The Council of Financial Regulators has turned its attention to lending standards, as it seeks to ensure that the current growth in equity and residential property prices does not turn into a speculative boom fuelled by loose lending.
Reserve Bank governor Philip Lowe said he was not concerned about the recent growth in the value of these assets, which he said was part of the “transmission mechanism” of fiscal and monetary stimulus.
Speaking at the Australian Financial Review Business Summit yesterday, Lowe said: “Low rates push up asset prices. But it would concern me if lending standards deteriorated.
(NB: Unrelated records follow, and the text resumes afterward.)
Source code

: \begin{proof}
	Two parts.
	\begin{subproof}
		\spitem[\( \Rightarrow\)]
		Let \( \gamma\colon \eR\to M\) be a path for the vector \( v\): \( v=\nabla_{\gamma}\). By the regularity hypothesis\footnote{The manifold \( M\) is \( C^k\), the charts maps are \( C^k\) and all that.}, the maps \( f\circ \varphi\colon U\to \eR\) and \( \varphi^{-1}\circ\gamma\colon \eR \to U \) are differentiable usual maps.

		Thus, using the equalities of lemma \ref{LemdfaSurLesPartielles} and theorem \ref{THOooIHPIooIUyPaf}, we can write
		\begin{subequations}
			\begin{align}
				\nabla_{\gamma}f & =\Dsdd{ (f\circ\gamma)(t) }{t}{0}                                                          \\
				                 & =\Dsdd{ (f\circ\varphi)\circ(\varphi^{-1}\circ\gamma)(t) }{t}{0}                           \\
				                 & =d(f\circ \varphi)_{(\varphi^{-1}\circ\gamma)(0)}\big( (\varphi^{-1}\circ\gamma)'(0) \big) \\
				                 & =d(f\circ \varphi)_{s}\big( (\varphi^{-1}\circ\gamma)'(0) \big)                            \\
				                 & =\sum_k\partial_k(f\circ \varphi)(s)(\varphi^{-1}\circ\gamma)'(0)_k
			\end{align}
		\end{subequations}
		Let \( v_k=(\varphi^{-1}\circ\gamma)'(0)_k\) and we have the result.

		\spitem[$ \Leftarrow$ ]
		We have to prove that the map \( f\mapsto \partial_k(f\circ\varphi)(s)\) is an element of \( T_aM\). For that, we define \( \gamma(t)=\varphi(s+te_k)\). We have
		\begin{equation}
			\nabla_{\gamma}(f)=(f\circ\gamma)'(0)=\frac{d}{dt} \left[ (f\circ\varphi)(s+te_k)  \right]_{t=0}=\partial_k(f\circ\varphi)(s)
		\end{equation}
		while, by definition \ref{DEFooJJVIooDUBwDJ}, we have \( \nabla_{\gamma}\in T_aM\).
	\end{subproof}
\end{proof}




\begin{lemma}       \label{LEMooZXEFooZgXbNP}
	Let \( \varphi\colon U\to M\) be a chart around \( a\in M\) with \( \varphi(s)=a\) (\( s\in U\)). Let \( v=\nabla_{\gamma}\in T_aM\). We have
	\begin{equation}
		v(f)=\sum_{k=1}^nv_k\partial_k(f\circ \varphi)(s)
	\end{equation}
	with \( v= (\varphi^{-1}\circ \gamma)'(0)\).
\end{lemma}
It would be a big problem if it was a debt-funded speculative boom in asset values.”
“That is why the CFR is paying close attention to lending standards.”
Lowe said that at the moment lenders and borrowers were acting responsibly but if problems of that kind did emerge, the response would not need to be an increase in interest rates.
“There are various tools, other than higher interest rates, to address these concerns, leaving monetary policy to maintain its strong focus on the recovery in the economy, jobs and wages.”
Lowe reiterated earlier statements that he did not expect to see economic conditions that would necessitate higher rates for several years.
The RBA will maintain current monetary policy settings until inflation is sustainably within the 2 to 3 per cent range.
“Over the past couple of weeks market pricing has implied an expectation of possible increases in the cash rate as early as late next year and then again in 2023. This is not an expectation that we share.
“Our judgment is that we are unlikely to see wages growth consistent with the inflation target before 2024. This is the basis for our assessment that the cash rate is very likely to remain at its current level until at least 2024.”
Lowe said it is understandable that bond yields would move off historic lows as the global economic outlook improves.
“This suggests that investors have more confidence that policy measures are working to stimulate the global economy and that the recovery will be strong enough to generate inflation close to target.
“Inflation expectations have risen but it is about a return to target, not a breakout. I am perplexed by that story.”